■ WORK ORDER ■
Your answer consists of the lines in the data that contain "действия". Copy each of them.

■ EXCERPTED DATA ■
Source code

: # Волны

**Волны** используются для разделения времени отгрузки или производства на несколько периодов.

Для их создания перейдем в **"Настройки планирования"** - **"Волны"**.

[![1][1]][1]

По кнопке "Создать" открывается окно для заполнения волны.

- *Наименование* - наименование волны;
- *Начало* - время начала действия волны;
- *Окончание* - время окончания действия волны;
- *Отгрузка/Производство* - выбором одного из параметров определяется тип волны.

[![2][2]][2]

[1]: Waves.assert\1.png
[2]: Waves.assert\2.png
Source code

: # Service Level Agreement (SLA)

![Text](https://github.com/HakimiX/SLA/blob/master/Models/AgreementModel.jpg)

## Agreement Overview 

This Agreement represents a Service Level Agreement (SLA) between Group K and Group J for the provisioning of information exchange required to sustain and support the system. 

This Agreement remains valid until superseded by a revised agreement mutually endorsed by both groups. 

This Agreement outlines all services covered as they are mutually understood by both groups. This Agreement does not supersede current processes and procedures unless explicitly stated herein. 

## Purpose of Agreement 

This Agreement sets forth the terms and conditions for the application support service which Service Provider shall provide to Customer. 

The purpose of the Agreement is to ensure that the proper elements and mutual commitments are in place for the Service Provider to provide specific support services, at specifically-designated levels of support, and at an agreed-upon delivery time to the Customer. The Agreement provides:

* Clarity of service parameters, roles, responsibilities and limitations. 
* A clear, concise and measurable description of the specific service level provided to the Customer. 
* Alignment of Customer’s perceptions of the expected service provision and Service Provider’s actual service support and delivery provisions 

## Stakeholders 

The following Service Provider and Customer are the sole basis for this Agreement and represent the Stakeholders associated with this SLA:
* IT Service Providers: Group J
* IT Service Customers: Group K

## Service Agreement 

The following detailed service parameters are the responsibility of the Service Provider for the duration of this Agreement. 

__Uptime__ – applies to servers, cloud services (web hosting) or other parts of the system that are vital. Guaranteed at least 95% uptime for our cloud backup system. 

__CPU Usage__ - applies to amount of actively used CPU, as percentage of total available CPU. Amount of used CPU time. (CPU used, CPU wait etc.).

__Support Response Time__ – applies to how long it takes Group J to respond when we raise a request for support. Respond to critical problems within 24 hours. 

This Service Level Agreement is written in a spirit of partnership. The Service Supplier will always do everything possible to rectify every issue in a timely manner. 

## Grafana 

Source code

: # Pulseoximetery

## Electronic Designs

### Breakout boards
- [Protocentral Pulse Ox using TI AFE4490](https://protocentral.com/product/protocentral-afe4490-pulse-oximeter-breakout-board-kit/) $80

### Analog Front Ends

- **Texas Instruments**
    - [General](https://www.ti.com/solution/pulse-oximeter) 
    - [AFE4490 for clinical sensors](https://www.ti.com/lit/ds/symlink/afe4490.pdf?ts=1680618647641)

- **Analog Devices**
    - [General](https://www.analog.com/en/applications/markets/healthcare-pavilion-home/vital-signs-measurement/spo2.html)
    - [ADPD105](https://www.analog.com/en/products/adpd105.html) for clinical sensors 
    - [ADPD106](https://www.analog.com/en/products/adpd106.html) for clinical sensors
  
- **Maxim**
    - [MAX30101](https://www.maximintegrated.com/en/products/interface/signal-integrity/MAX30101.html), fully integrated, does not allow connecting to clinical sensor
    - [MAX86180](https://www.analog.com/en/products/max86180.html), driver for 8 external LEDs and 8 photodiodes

■ REPLY ■
- *Начало* - время начала действия волны;
- *Окончание* - время окончания действия волны;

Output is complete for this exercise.